|Google WMT Link Counts: Total vs Incoming vs Discovered Date|
Looking into my links as per Google WMT.
This post is just about the possible effects on my site of incoming links.
There may be 5 or 6 links I have "arranged to get" in 13 years, all back in 2003/4
I just took a few minutes to down load the, Incoming Links and Links Discovered by Date tables for my site from Google WMT.
The "More Sample Links" I didn't download (probably should have looked at those too.)
I haven't sorted out yet how many of these links/domains are actually relevant to my site and how many are "spam" so to speak. But it's pretty obvious a good % are spammy.
The total links count was something like 53,000
The incoming links table showed 1,000 domains and how many links come from each, (I guess that's the limit for that table). I guess this is by the domain name where the link(s) reside.
The big dog in this group sends 35,901 links. It is a relevant site and I guess most of those links are from a site wide links list on their pages. A few links from that site appear to be from some of their members comments in their forum.
A couple other sites send 5/6,000 links each, <removed example> is one of those. One sends all links to my home page, the other sends links to 644 of my pages.
The "Discovered by Date" table listed something like 13,000 links going all the way back to 2004. Lots of multiples domain listings here. Some domains seem to have posted a ton of links all at once, or at least they were all discovered in one shot.
Other domains are listed for several different dates, some covering long spans of time.
So, what to do, if anything?
Traffic wise the site is hurting big time across all search engines.
But this post is just about the possible effects of the incoming links.
Any comments would be appreciated.
[edited by: Robert_Charlton at 2:56 am (utc) on Aug 16, 2013]
[edit reason] removed exemplified sitename [/edit]
"Traffic wise the site is hurting big time across all search engines."
Firstly, I would check and find out what the traffic drop patterns look like. do they coincide with Panda? With Penguin? Both? Some other algo change?
Secondly, you are probably going to have to do a better analysis of the links.
- nofollow links can be ignored.
- crappy scraper sites (like the kind that scrape google search results or wikipedia pages) can probably be ignored (or make low priority).
- Figure out which links, if they were pointing to your competitors instead of you, would you think were "unfair" and that your competitors were gaming the system?
Looking back, except for Panda 1 it's been a long slow decline since early 2010. Panda 1 essentially instantly cut my traffic by 35% which turned into 50% by the end of 2011.

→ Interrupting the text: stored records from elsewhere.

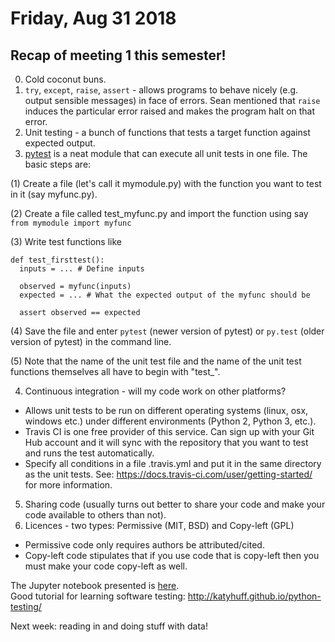 # Friday, Aug 31 2018

## Recap of meeting 1 this semester!
0. Cold coconut buns.
1. `try`, `except`, `raise`, `assert` - allows programs to behave nicely (e.g. output sensible messages) in face of errors. Sean mentioned that `raise` induces the particular error raised and makes the program halt on that error.
2. Unit testing - a bunch of functions that tests a target function against expected output.
3. [pytest](https://docs.pytest.org/en/latest/) is a neat module that can execute all unit tests in one file. The basic steps are:

(1) Create a file (let's call it mymodule.py) with the function you want to test in it (say myfunc.py). 

(2) Create a file called test_myfunc.py and import the function using say `from mymodule import myfunc`

(3) Write test functions like

```
def test_firsttest():
  inputs = ... # Define inputs
  
  observed = myfunc(inputs)
  expected = ... # What the expected output of the myfunc should be
  
  assert observed == expected
```

(4) Save the file and enter `pytest` (newer version of pytest) or `py.test` (older version of pytest) in the command line.

(5) Note that the name of the unit test file and the name of the unit test functions themselves all have to begin with "test_".

4. Continuous integration - will my code work on other platforms?
- Allows unit tests to be run on different operating systems (linux, osx, windows etc.) under different environments (Python 2, Python 3, etc.).
- Travis CI is one free provider of this service. Can sign up with your Git Hub account and it will sync with the repository that you want to test and runs the test automatically. 
- Specify all conditions in a file .travis.yml and put it in the same directory as the unit tests.
See: https://docs.travis-ci.com/user/getting-started/ for more information.

5. Sharing code (usually turns out better to share your code and make your code available to others than not). 
6. Licences - two types: Permissive (MIT, BSD) and Copy-left (GPL)

- Permissive code only requires authors be attributed/cited.
- Copy-left code stipulates that if you use code that is copy-left then you must make your code copy-left as well.



The Jupyter notebook presented is [here](https://github.com/prickly-pythons/prickly-pythons/blob/master/code_from_meetings/testing/Testing.ipynb).
<br>
Good tutorial for learning software testing: http://katyhuff.github.io/python-testing/

Next week: reading in and doing stuff with data!

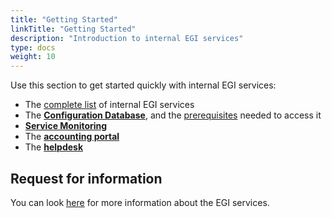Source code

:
 ```yaml
---
title: "Getting Started"
linkTitle: "Getting Started"
description: "Introduction to internal EGI services"
type: docs
weight: 10
---
```


Use this section to get started quickly with internal EGI services:

- The [complete list](https://www.egi.eu/internal-services) of internal
  EGI services
- The [**Configuration Database**](https://goc.egi.eu), and
  the [prerequisites](../configuration-database/access) needed to
  access it
- [**Service Monitoring**](http://argo.egi.eu)
- The [**accounting portal**](https://accounting.egi.eu)
- The [**helpdesk**](http://helpdesk.egi.eu)

## Request for information

You can look [here](https://www.egi.eu/more-information) for
more information about the EGI services.
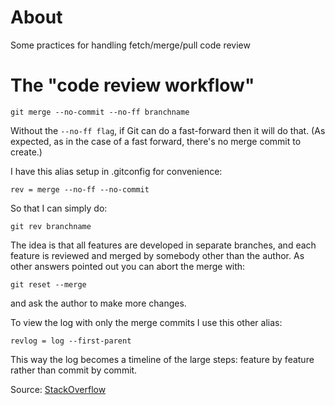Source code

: # About

Some practices for handling fetch/merge/pull code review

# The "code review workflow" 

```
git merge --no-commit --no-ff branchname
```

Without the `--no-ff flag`, if Git can do a fast-forward then it will do that. (As expected, as in the case of a fast forward, there's no merge commit to create.)

I have this alias setup in .gitconfig for convenience:

```
rev = merge --no-ff --no-commit
```

So that I can simply do:

```
git rev branchname
```

The idea is that all features are developed in separate branches, and each feature is reviewed and merged by somebody other than the author. As other answers pointed out you can abort the merge with:

```
git reset --merge
```

and ask the author to make more changes.

To view the log with only the merge commits I use this other alias:

```
revlog = log --first-parent
```

This way the log becomes a timeline of the large steps: feature by feature rather than commit by commit.

Source: [StackOverflow](http://stackoverflow.com/a/16778871)
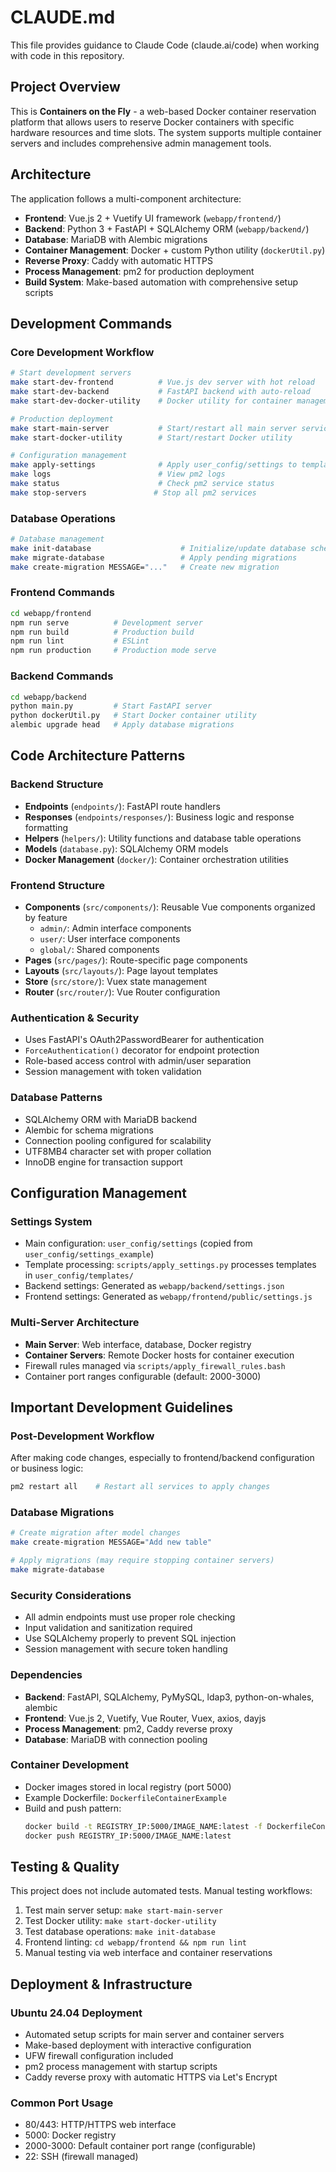 # CLAUDE.md

This file provides guidance to Claude Code (claude.ai/code) when working with code in this repository.

## Project Overview

This is **Containers on the Fly** - a web-based Docker container reservation platform that allows users to reserve Docker containers with specific hardware resources and time slots. The system supports multiple container servers and includes comprehensive admin management tools.

## Architecture

The application follows a multi-component architecture:

- **Frontend**: Vue.js 2 + Vuetify UI framework (`webapp/frontend/`)
- **Backend**: Python 3 + FastAPI + SQLAlchemy ORM (`webapp/backend/`)
- **Database**: MariaDB with Alembic migrations
- **Container Management**: Docker + custom Python utility (`dockerUtil.py`)
- **Reverse Proxy**: Caddy with automatic HTTPS
- **Process Management**: pm2 for production deployment
- **Build System**: Make-based automation with comprehensive setup scripts

## Development Commands

### Core Development Workflow
```bash
# Start development servers
make start-dev-frontend          # Vue.js dev server with hot reload
make start-dev-backend           # FastAPI backend with auto-reload
make start-dev-docker-utility    # Docker utility for container management

# Production deployment
make start-main-server           # Start/restart all main server services
make start-docker-utility        # Start/restart Docker utility

# Configuration management
make apply-settings              # Apply user_config/settings to templates
make logs                        # View pm2 logs
make status                      # Check pm2 service status
make stop-servers               # Stop all pm2 services
```

### Database Operations
```bash
# Database management
make init-database                    # Initialize/update database schema
make migrate-database                 # Apply pending migrations
make create-migration MESSAGE="..."   # Create new migration
```

### Frontend Commands
```bash
cd webapp/frontend
npm run serve          # Development server
npm run build          # Production build
npm run lint           # ESLint
npm run production     # Production mode serve
```

### Backend Commands
```bash
cd webapp/backend
python main.py         # Start FastAPI server
python dockerUtil.py   # Start Docker container utility
alembic upgrade head   # Apply database migrations
```

## Code Architecture Patterns

### Backend Structure
- **Endpoints** (`endpoints/`): FastAPI route handlers
- **Responses** (`endpoints/responses/`): Business logic and response formatting
- **Helpers** (`helpers/`): Utility functions and database table operations
- **Models** (`database.py`): SQLAlchemy ORM models
- **Docker Management** (`docker/`): Container orchestration utilities

### Frontend Structure
- **Components** (`src/components/`): Reusable Vue components organized by feature
  - `admin/`: Admin interface components
  - `user/`: User interface components  
  - `global/`: Shared components
- **Pages** (`src/pages/`): Route-specific page components
- **Layouts** (`src/layouts/`): Page layout templates
- **Store** (`src/store/`): Vuex state management
- **Router** (`src/router/`): Vue Router configuration

### Authentication & Security
- Uses FastAPI's OAuth2PasswordBearer for authentication
- `ForceAuthentication()` decorator for endpoint protection
- Role-based access control with admin/user separation
- Session management with token validation

### Database Patterns
- SQLAlchemy ORM with MariaDB backend
- Alembic for schema migrations
- Connection pooling configured for scalability
- UTF8MB4 character set with proper collation
- InnoDB engine for transaction support

## Configuration Management

### Settings System
- Main configuration: `user_config/settings` (copied from `user_config/settings_example`)
- Template processing: `scripts/apply_settings.py` processes templates in `user_config/templates/`
- Backend settings: Generated as `webapp/backend/settings.json`
- Frontend settings: Generated as `webapp/frontend/public/settings.js`

### Multi-Server Architecture
- **Main Server**: Web interface, database, Docker registry
- **Container Servers**: Remote Docker hosts for container execution
- Firewall rules managed via `scripts/apply_firewall_rules.bash`
- Container port ranges configurable (default: 2000-3000)

## Important Development Guidelines

### Post-Development Workflow
After making code changes, especially to frontend/backend configuration or business logic:
```bash
pm2 restart all    # Restart all services to apply changes
```

### Database Migrations
```bash
# Create migration after model changes
make create-migration MESSAGE="Add new table"

# Apply migrations (may require stopping container servers)
make migrate-database
```

### Security Considerations
- All admin endpoints must use proper role checking
- Input validation and sanitization required
- Use SQLAlchemy properly to prevent SQL injection
- Session management with secure token handling

### Dependencies
- **Backend**: FastAPI, SQLAlchemy, PyMySQL, ldap3, python-on-whales, alembic
- **Frontend**: Vue.js 2, Vuetify, Vue Router, Vuex, axios, dayjs
- **Process Management**: pm2, Caddy reverse proxy
- **Database**: MariaDB with connection pooling

### Container Development
- Docker images stored in local registry (port 5000)
- Example Dockerfile: `DockerfileContainerExample`
- Build and push pattern:
  ```bash
  docker build -t REGISTRY_IP:5000/IMAGE_NAME:latest -f DockerfileContainerExample .
  docker push REGISTRY_IP:5000/IMAGE_NAME:latest
  ```

## Testing & Quality

This project does not include automated tests. Manual testing workflows:
1. Test main server setup: `make start-main-server`
2. Test Docker utility: `make start-docker-utility`
3. Test database operations: `make init-database`
4. Frontend linting: `cd webapp/frontend && npm run lint`
5. Manual testing via web interface and container reservations

## Deployment & Infrastructure

### Ubuntu 24.04 Deployment
- Automated setup scripts for main server and container servers
- Make-based deployment with interactive configuration
- UFW firewall configuration included
- pm2 process management with startup scripts
- Caddy reverse proxy with automatic HTTPS via Let's Encrypt

### Common Port Usage
- 80/443: HTTP/HTTPS web interface
- 5000: Docker registry
- 2000-3000: Default container port range (configurable)
- 22: SSH (firewall managed)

I'll have to look for a list of Penguin dates to correlate that, but I don't recall any immediately noticeable impacts from it.
And part of what confuses me is the slide in traffic from Bing and Yahoo that more or less has happened at the same time as G, although at a somewhat slower rate of decline.
Are your sure your site:
- Doesn't have spam on it?
- Doesn't have canonical errors?
- Hasn't been hacked / has malware on it?
Also, were you able to rectify whatever it was that Penguin had punished you for?
It seems unusual that your bing and yahoo traffic would decline as well, unless there is something that is being overlooked...
|- Doesn't have spam on it? |
The closest I think I've come to "spam" is UGC event listings that were probably intentionally submitted/posted word for word by the original authors on a 3 or 4 sites that offered event listing sections. ALL of these were carefully read/edited-as-needed by me before going live on my site.
I discontinued this part of the site late last year because it was just too hard to keep up with.
I also had 29 - 30 links pages that had a combined total of maybe 1,400 outbound links, NONE of which were arranged reciprocal links. Some of those sites probably linked to my site, but NONE of those inbound links were pre-arranged/asked-for/etc.
ALL of my outbound links were the result of me personally reviewing the target sites before I posted the link and I reviewed every outbound link 3 - 4 times a year at a minimum.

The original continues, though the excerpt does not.